The China Trade War: The First Phase Agreement

In the game of business, there are two categories of players: the buyers and the sellers. When negotiating contract terms, the buyers have the upper hand and the sellers cooperate for obvious reasons – they want to close the sale.

Most of the time, buyers are well prepared and know exactly what they want, how they want it and when they want it.  Negotiations usually deal with details about these essential elements: Pricing and payment terms; Quality and Delivery.

At the end of the process, a purchase order, a contract or an agreement locks down the terms that were agreed upon, using clear and unambiguous language to bind both parties.

This process is the same everywhere.  When the buyer is in the USA, and the seller is in China, negotiations are a bit more challenging because of distance, culture and language, but the process is still straight-forward and everyone understands how it works.

Once a contract is in place, both parties can focus their energies on execution.

The parallel in China’s trade dispute with the US is that the US government is, in effect, the buyer and the PRC is the supplier.  As such, during the process of negotiation, the US dictates the three essential elements of its “contract” with China: the price (i.e. tariffs); the quality (i.e. Behavioral requirements, such as IP) and Delivery (i.e. when the deal should be complete).  A deal cannot be complete unless the above 3 elements are finalized.

This particular trade deal has not gone well.  The buyer has adopted a tough, coercive attitude, but seems unclear about what it is he is buying, and China has proven to be a tough negotiator.  As a result, contract terms kept changing; pricing went up; the quality fluctuated and, most of all, there was no delivery.  The whole thing is in a flux.

The most unsettling part is that deadlines happily come and go.  We were told a deal would be done by March.  Then it got postponed – “negotiations will resume in September.” We were then assured a contract would be reached “definitely in October,” but here we are in November and there is still no agreement. Trump, in fact still says: “I haven’t agreed to anything…they want to make a deal a lot more than I do.”

Maybe they do, but Trump wants to make a deal too.  He needs the US economy to stop slowing down, and he now knows how much tariffs are hurting.  Americans paid $7 billion in tariffs in September, and while this is a historical record, it is not something to brag about.

Negotiations have been complicated and slow, partially because numerous non-trade issues have been thrown into the mix. The good news is that, to cut through the complexity, negotiators have agreed to focus on a “first phase” agreement.  This is a good solution.  Breaking the agreement down into smaller parts allows both parties to lock in first what can be agreed on, and defer the more contentious issues to later.  Progress.

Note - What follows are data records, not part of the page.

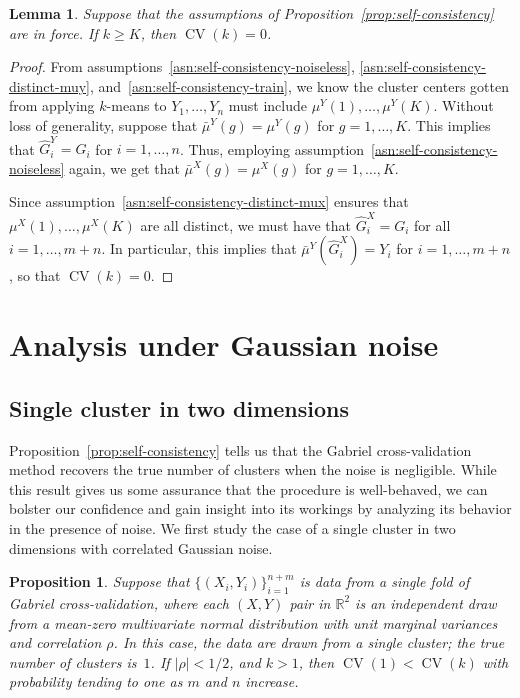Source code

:\documentclass[12pt]{article}
\newtheorem{lemma}{Lemma}
\newtheorem{proposition}{Proposition}
\newcommand{\CV}{\operatorname{CV}}
\newcommand{\R}{\mathbb{R}}
\newcommand{\muX}{\mu^{X}}
\newcommand{\muY}{\mu^{Y}}
\newcommand{\bmuX}{\bar \mu^{X}}
\newcommand{\bmuY}{\bar \mu^{Y}}
\newcommand{\hGX}{\hat G^{X}}
\newcommand{\hGY}{\hat G^{Y}}
\begin{document}
\begin{lemma}\label{lem:self-consistency2}
Suppose that the assumptions of Proposition~\ref{prop:self-consistency} are in
force.  If $k \geq K$, then $\CV(k) = 0$.
\end{lemma}
\begin{proof}
From assumptions~\ref{asn:self-consistency-noiseless},
\ref{asn:self-consistency-distinct-muy},
and~\ref{asn:self-consistency-train}, we know the cluster centers
gotten from applying $k$-means to $Y_1, \dotsc, Y_n$ must include
$\muY(1), \dotsc, \muY(K)$.  Without loss of generality, suppose that
$\bmuY(g) = \muY(g)$ for $g = 1, \dotsc, K$.  This implies that
$\hGY_i = G_i$ for $i = 1, \dotsc, n$.  Thus, employing
assumption~\ref{asn:self-consistency-noiseless} again, we get that
$\bmuX(g) = \muX(g)$ for $g = 1, \dotsc, K$.


Since assumption~\ref{asn:self-consistency-distinct-mux} ensures that
$\muX(1), \dotsc, \muX(K)$ are all distinct, we must have that $\hGX_i = G_i$
for all $i = 1, \dotsc, m+n$.  In particular, this implies that $\bmuY(\hGX_i)
= Y_i$ for $i = 1, \dotsc, m+n$, so that $\CV(k) = 0$.
\end{proof}



\section{Analysis under Gaussian noise}
\label{sec:theory-gaussian}

\subsection{Single cluster in two dimensions}

Proposition~\ref{prop:self-consistency} tells us that the Gabriel cross-validation
method recovers the true number of clusters when the noise is negligible.
While this result gives us some assurance that the procedure is well-behaved,
we can bolster our confidence and gain insight into its workings by analyzing
its behavior in the presence of noise.  We first study the case of a single
cluster in two dimensions with correlated Gaussian noise.

\begin{proposition}\label{prop:single-2d}
Suppose that $\{ (X_i, Y_i) \}_{i=1}^{n + m}$ is data from a single fold
of Gabriel cross-validation, where each $(X,Y)$ pair in $\R^2$ is an
independent draw from a mean-zero multivariate normal distribution with unit
marginal variances and correlation $\rho$.  In this case, the data are drawn
from a single cluster; the true number of clusters is~$1$.  If $|\rho| < 1/2$,
and $k > 1$, then $\CV(1) < \CV(k)$ with probability tending to one as $m$
and $n$ increase.
\end{proposition}
\end{document}
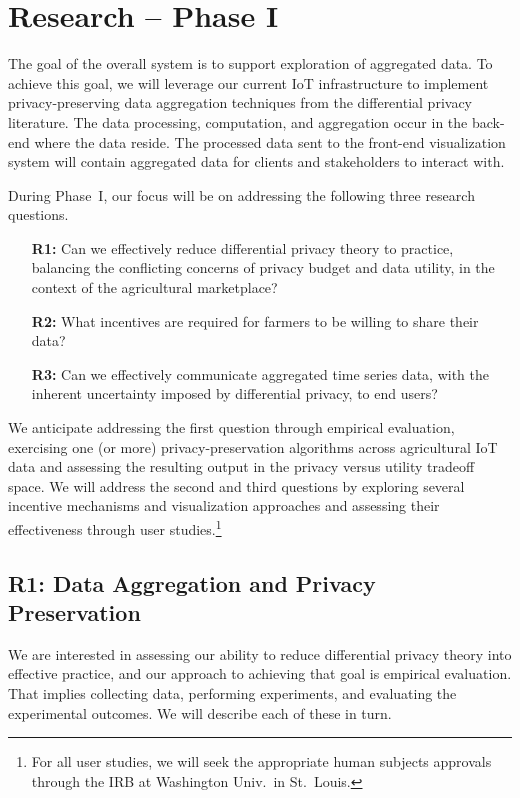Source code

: \section{Research -- Phase I}
\label{sec:research}

The goal of the overall system is to support exploration of aggregated data. 
To achieve this goal, we will leverage our current IoT infrastructure
to implement privacy-preserving data aggregation techniques from the
differential privacy literature.
The data processing, computation, and aggregation occur in the
back-end where the data reside.
The processed data sent to the front-end visualization system will
contain aggregated data for clients and stakeholders to interact with.

During Phase~I, our focus will be on addressing the following three
research questions.
\begin{enumerate}
\item[\textbf{R1:}] Can we effectively reduce differential privacy theory to practice,
balancing the conflicting concerns of privacy budget and data utility, in
the context of the agricultural marketplace?
\item[\textbf{R2:}] What incentives are required for farmers to be willing
to share their data?
\item[\textbf{R3:}] Can we effectively communicate aggregated time series data,
with the inherent uncertainty imposed by differential privacy, to end users?
\end{enumerate}

We anticipate addressing the first question through empirical evaluation,
exercising one (or more) privacy-preservation algorithms across agricultural
IoT data and assessing the resulting output in the privacy
versus utility tradeoff space.  We will address the second and third questions
by exploring several incentive mechanisms and
visualization approaches and assessing their effectiveness
through user studies.\footnote{For all user studies, we will seek the
appropriate human subjects approvals through the IRB at Washington
Univ.~in St.~Louis.}

\subsection{R1: Data Aggregation and Privacy Preservation}
\label{sec:da}

We are interested in assessing our ability to reduce differential
privacy theory into effective practice, and our approach to achieving
that goal is empirical evaluation.  That implies collecting data,
performing experiments, and evaluating the experimental outcomes.
We will describe each of these in turn.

We don’t know exactly what will be included in this first phase, but the main bone of contention is the rolling back of tariffs.  The US wants to keep the tariffs for leverage for “the other phases” and China will not agree to any deal unless the tariffs are rolled back.   In my opinion, you can count on the following:

  • Cancellation of promised new tariffs. The spur for closing the deal is to avoid the final tranche of tariffs for about 156 billion of mostly consumer goods (i.e. Electronic and toys) planned for Dec 15.   I expect this will be postponed or canceled.
  • Roll-back on previous tariffs for many categories. No rollback is a deal breaker so this must happen.  It probably will not be on all categories, and may not reach pre-dispute levels (yet), but there will be a roll-back, and it will involve:
    • The first 3 tranches of tariffs set in 2018, for about $250 billion all of which are now at the 25% level. (These were mostly for machinery and raw materials, only indirectly affecting consumers.)
    • The 15% tariff on $111 billion of (mostly) consumer goods imposed last September.
  • An increase of China purchases of US farm goods. China will roll back their tariffs too and they will buy more US goods. That is very clear.

A time and a place:  So we are basically ready to go except for the ceremony. This big deal delivers maximum political mileage for the main guys, Trump and Xi, so they must sign it in person.  And coordinating with them is another delaying factor: they are busy and fussy people.   The agreement was first going to be signed in Chile this month, but that did not work out. So both parties are trying to figure another time and another place, convenient for both parties.

Suddenly the China trade war is no longer boring, it has regained its first page status in the media.  But what will the agreement mean for the world, for the importers, the retailers, the consumers, the various stock markets, all of which have nervously embraced the Uncertainty Monster?

Once the deal is done the stock markets will get a lift, the global economy will stabilize and importers will tentatively return to “business as usual.”

Buyers being buyers, caution will prevail.  Many will take time to digest the lessons learned during the last 2 years.   Once burned, twice shy, uncertainty will linger. To get clarity they will wait for a deal to be signed, and even after an agreement, some will wonder if things might get undone.  It will take time for confidence to return.

On the other hand, many China importers are adventurers and some have already figured how to take advantage of all this uncertainty.

In the game of business, the buyer is king, the key is clear purpose, and timing is everything.